Ambitious plans could see the historic Beamer Rock lighthouse shine out a warm welcome to visitors to Fife.
The Stevenson-built red and white lighthouse, which protected mariners in the Forth for 185 years, had to be removed from its spot on the rock to make way for the Queensferry Crossing.
The central tower of the £1.3 billion bridge is now anchored on the rock where the lighthouse once stood sentry, guarding the entrance to Rosyth dockyard.
It was erected in 1846 at the request of Inverkething Town Council and, although not listed, is considered to be of national importance.
Since being painstakingly dismantled and removed by Transport Scotland in 2011, it has been stored in a compound belonging to the consortium building the bridge.
Now though, it may be about to light up the way into the kingdom from the road bridges across the Forth.
Three years ago North Queensferry Heritage Trust approached Fife Council asking for its help in re-erecting the lighthouse.
Seeing merit in the plan it started working with the trust, opting for a lofty position high on top of the rocky Ferryhills cutting.
It was thought that this would ensure what is a relatively small tower to appear as a prominent beacon, particularly when lit up.
An added bonus is that it overlooks the Beamer Rock, the three bridges and dockyard, offering a connection to its past.
While it is hard to say how much the project would cost, estimates range from £50,000 to £100,000.
However, funding could potentially be sought from schemes marking the 2018 centenary of the end of the First World War – the Forth played a significant role in its maritime history – and from bodies which conserve and promote historically significant monuments.
Both Scottish Natural Heritage and Historic Environment Scotland are supportive – the site lies within a site of special scientific interest and a battlefield site.
Edinburgh Airport and other consultees have also given their blessing to the project.
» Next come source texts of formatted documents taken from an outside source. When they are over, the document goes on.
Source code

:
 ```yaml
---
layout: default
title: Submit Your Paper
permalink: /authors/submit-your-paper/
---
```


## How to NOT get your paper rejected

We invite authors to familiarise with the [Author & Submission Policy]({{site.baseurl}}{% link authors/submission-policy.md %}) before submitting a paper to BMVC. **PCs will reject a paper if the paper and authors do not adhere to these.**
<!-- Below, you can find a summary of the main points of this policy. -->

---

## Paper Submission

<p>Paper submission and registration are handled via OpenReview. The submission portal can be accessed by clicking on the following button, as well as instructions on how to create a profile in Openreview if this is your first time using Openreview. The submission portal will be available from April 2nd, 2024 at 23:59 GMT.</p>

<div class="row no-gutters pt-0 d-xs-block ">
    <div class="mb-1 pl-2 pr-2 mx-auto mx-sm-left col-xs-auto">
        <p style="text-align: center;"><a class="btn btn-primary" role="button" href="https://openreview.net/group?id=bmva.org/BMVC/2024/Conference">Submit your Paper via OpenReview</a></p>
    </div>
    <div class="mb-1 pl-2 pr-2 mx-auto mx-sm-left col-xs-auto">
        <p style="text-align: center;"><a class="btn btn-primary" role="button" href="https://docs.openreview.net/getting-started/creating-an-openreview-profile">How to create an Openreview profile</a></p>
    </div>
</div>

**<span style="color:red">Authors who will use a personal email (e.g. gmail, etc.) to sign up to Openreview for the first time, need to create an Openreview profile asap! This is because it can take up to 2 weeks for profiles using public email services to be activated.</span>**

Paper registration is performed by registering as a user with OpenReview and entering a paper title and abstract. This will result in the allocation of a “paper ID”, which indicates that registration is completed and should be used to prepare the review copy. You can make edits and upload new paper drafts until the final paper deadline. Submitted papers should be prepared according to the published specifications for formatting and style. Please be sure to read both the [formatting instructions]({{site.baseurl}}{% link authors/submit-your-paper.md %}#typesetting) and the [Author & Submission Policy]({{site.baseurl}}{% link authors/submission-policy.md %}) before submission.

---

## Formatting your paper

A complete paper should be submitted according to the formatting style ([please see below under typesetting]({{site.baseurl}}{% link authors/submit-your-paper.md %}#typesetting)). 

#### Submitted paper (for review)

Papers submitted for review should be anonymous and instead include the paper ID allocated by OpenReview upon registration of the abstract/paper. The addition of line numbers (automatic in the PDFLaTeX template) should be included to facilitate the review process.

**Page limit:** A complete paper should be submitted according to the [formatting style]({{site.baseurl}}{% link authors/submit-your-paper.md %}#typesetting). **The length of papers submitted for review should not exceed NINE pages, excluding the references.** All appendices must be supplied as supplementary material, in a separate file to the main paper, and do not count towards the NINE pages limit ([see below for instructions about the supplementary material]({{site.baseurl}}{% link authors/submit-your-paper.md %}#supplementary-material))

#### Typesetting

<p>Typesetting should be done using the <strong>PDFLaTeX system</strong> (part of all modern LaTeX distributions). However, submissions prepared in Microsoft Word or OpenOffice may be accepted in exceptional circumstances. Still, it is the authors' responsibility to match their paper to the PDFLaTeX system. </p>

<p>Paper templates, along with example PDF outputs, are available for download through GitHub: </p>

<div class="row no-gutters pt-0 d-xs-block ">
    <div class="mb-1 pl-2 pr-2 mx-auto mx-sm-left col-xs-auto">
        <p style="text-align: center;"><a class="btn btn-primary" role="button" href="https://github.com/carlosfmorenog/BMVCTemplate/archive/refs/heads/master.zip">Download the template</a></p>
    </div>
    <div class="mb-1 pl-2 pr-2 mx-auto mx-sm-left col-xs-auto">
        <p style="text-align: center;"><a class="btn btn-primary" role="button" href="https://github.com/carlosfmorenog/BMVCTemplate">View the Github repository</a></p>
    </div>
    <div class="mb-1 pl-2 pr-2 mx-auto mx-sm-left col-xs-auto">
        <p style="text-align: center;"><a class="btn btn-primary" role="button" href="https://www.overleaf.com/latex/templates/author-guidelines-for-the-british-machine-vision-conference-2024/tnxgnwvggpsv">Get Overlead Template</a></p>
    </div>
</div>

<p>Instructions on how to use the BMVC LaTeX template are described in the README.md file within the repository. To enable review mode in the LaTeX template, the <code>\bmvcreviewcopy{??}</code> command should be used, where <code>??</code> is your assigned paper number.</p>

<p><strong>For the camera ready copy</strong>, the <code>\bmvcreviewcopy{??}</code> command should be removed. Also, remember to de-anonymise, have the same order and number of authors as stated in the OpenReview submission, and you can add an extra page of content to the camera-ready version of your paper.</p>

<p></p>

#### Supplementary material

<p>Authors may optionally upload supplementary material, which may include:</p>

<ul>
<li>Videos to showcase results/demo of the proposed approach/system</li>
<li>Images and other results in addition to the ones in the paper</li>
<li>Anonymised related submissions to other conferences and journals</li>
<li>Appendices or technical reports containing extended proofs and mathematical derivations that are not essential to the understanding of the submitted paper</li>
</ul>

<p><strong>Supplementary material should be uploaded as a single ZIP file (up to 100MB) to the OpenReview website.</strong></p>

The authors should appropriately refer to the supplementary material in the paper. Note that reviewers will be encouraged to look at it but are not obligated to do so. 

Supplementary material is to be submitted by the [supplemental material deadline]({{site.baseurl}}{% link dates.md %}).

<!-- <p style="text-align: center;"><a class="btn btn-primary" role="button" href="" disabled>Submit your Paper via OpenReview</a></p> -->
However, not everyone is keen.
A report before local councillors this week shows that despite “protracted and detailed engagement” with North Queensferry Community Council, the imaginative initiative has failed to win its backing.
“The exact substance of the community council’s objection is hard to determine and requests for a position statement have been declined,” the report states.
It is hoped it could be unveiled in November 2018, shining out for centuries to come as both a safeguarded example of a Stevenson lighthouse and a memorial to honour Fife’s contribution the Great War.